Comparison with Morgan fingerprints. The effectiveness of the neural fingerprint-based architecture for compound screening was compared to the commonly-used Morgan fingerprint-based[50] machine learning models. Specifically, the model and parameters used for the Morgan fingerprint-based “deep docking” study reported by Gentile et. al.[16, 17] were included in the comparative analysis. The “deep docking” algorithm used an iterative docking protocol, but the present analysis is carried out using a single iteration of this protocol. Both models calculated the threshold values to transform a continuous distribution of molecules over \({\varDelta }_{\text{b}\text{i}\text{n}\text{d}}{G}^{\text{o}}\left(aq\right)\)values into a binary classification problem. The models were compared with the same protein, ACEase, on the same overall dataset of molecules, and with the same threshold of − 10.0 kcal/mol. This value corresponded to around an 80 − 20 ratio of non-hits and hits in the dataset. Another hyperparameter grid search and training session was conducted for this comparison in regard to the neural fingerprint architecture (Table 3).
Table 3
Comparison of Precision, Recall, and Area Under the ROC Curve between both architectures. All values were calculated using the scikit-learn library and based on model predictions on randomly-sampled test datasets.

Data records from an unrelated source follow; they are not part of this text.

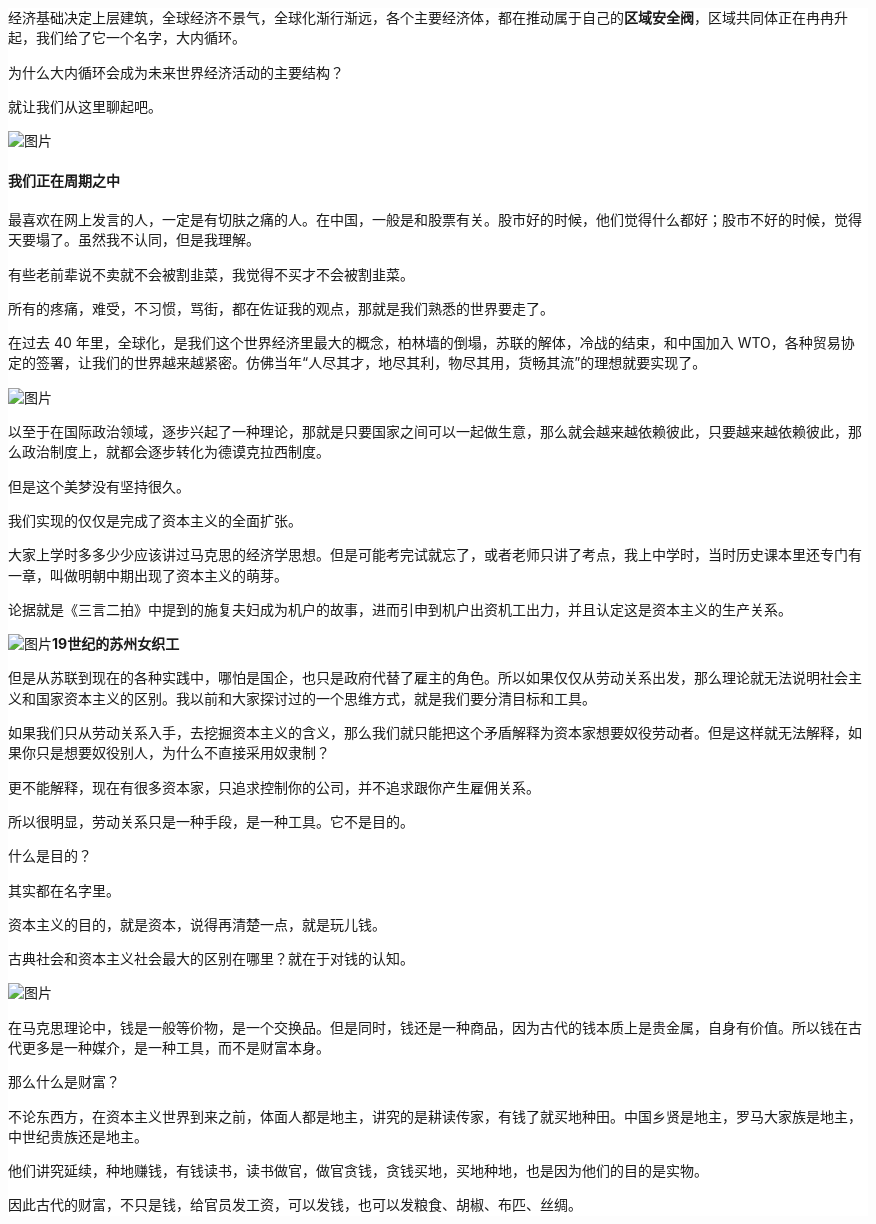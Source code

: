 经济基础决定上层建筑，全球经济不景气，全球化渐行渐远，各个主要经济体，都在推动属于自己的**区域安全阀**，区域共同体正在冉冉升起，我们给了它一个名字，大内循环。

为什么大内循环会成为未来世界经济活动的主要结构？

就让我们从这里聊起吧。

![图片](https://mmbiz.qpic.cn/sz_mmbiz_jpg/cqRE4Tme34icTekPfTQLNpia8icCQ2ziaJGWljhYfHk4NYARvGHeSQHwoKPNtK7Vd63UPANSMqPZyR1ZoKjknRNRww/640?wx_fmt=jpeg&from=appmsg&wxfrom=5&wx_lazy=1&wx_co=1)

#### **我们正在周期之中**

最喜欢在网上发言的人，一定是有切肤之痛的人。在中国，一般是和股票有关。股市好的时候，他们觉得什么都好；股市不好的时候，觉得天要塌了。虽然我不认同，但是我理解。

有些老前辈说不卖就不会被割韭菜，我觉得不买才不会被割韭菜。

所有的疼痛，难受，不习惯，骂街，都在佐证我的观点，那就是我们熟悉的世界要走了。

在过去 40 年里，全球化，是我们这个世界经济里最大的概念，柏林墙的倒塌，苏联的解体，冷战的结束，和中国加入 WTO，各种贸易协定的签署，让我们的世界越来越紧密。仿佛当年“人尽其才，地尽其利，物尽其用，货畅其流”的理想就要实现了。

![图片](https://mmbiz.qpic.cn/sz_mmbiz_jpg/cqRE4Tme34icgF1wnXUPY5LkQByLBlys1kUtISnBAeF0zMkOgKyzDZnFc92Wia2wTTibsbWrnbHNmzpyYyLicV8BMw/640?wx_fmt=jpeg&from=appmsg&wxfrom=5&wx_lazy=1&wx_co=1)

以至于在国际政治领域，逐步兴起了一种理论，那就是只要国家之间可以一起做生意，那么就会越来越依赖彼此，只要越来越依赖彼此，那么政治制度上，就都会逐步转化为德谟克拉西制度。

但是这个美梦没有坚持很久。

我们实现的仅仅是完成了资本主义的全面扩张。

大家上学时多多少少应该讲过马克思的经济学思想。但是可能考完试就忘了，或者老师只讲了考点，我上中学时，当时历史课本里还专门有一章，叫做明朝中期出现了资本主义的萌芽。

论据就是《三言二拍》中提到的施复夫妇成为机户的故事，进而引申到机户出资机工出力，并且认定这是资本主义的生产关系。

![图片](https://mmbiz.qpic.cn/sz_mmbiz_png/cqRE4Tme34icTekPfTQLNpia8icCQ2ziaJGW8nzwccsffwiaoRvvA6HFrBOYtnn8NMsqKIzQ3HMH4bL5XKCsXwlwUYw/640?wx_fmt=png&from=appmsg&wxfrom=5&wx_lazy=1&wx_co=1)**19世纪的苏州女织工**

但是从苏联到现在的各种实践中，哪怕是国企，也只是政府代替了雇主的角色。所以如果仅仅从劳动关系出发，那么理论就无法说明社会主义和国家资本主义的区别。我以前和大家探讨过的一个思维方式，就是我们要分清目标和工具。

如果我们只从劳动关系入手，去挖掘资本主义的含义，那么我们就只能把这个矛盾解释为资本家想要奴役劳动者。但是这样就无法解释，如果你只是想要奴役别人，为什么不直接采用奴隶制？

更不能解释，现在有很多资本家，只追求控制你的公司，并不追求跟你产生雇佣关系。

所以很明显，劳动关系只是一种手段，是一种工具。它不是目的。

什么是目的？

其实都在名字里。

资本主义的目的，就是资本，说得再清楚一点，就是玩儿钱。

古典社会和资本主义社会最大的区别在哪里？就在于对钱的认知。

![图片](https://mmbiz.qpic.cn/sz_mmbiz_jpg/cqRE4Tme34ibVao2FogHvr6juZt6EpB2NicRxhGJobUMmTdWugFmTJuH5b1icuI4qwo9dAsMa908Eb1CmSNJfFNiag/640?wx_fmt=jpeg&from=appmsg&wxfrom=5&wx_lazy=1&wx_co=1)

在马克思理论中，钱是一般等价物，是一个交换品。但是同时，钱还是一种商品，因为古代的钱本质上是贵金属，自身有价值。所以钱在古代更多是一种媒介，是一种工具，而不是财富本身。

那么什么是财富？

不论东西方，在资本主义世界到来之前，体面人都是地主，讲究的是耕读传家，有钱了就买地种田。中国乡贤是地主，罗马大家族是地主，中世纪贵族还是地主。

他们讲究延续，种地赚钱，有钱读书，读书做官，做官贪钱，贪钱买地，买地种地，也是因为他们的目的是实物。

因此古代的财富，不只是钱，给官员发工资，可以发钱，也可以发粮食、胡椒、布匹、丝绸。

Metrics | Neural fingerprint architecture | Morgan fingerprint architecture (Gentile et. al.[16, 17]) |
Precision | 0.40 | 0.58 |
Recall | 0.92 | 0.70 |
ROC-AUC | 0.90 | 0.90 |
The precision and recall values (Table 3) seem to characterize both models appropriately. The Morgan fingerprint-based “deep docking” architecture tries to balance the two parameters as much as possible, whereas the neural fingerprint model maximizes the recall. However, combing through the results of all models trained for the “deep docking” architecture, it is apparent that the range of precision and recall seems to remain relatively constant despite changing hyperparameters (Table 3). In contrast, in the case of the neural fingerprint model, there exists significant variability in the values of these metrics. For example, while there are models that maximize recall like the one from which the results above are derived, there are also others that balance the precision and recall similarly to the Morgan fingerprint model (data not shown). One such model has a recall of 0.74 and a precision of 0.55. There are also models at the other extreme, which try to capture all the hits in the dataset without regard to a high level of precision (recall = 0.99, precision = 0.28). This represents the ability of the neural fingerprint architecture to adequately present users with the option of training for the filtering of ‘bad’ molecules, the maintenance of ‘good’ molecules, or somewhere in between.
In summary, these results demonstrated the plasticity of the neural fingerprint-based docking model and its significant ability to capture hits. Even using a smaller dataset, the algorithm was able to map chemical space with adequate efficacy.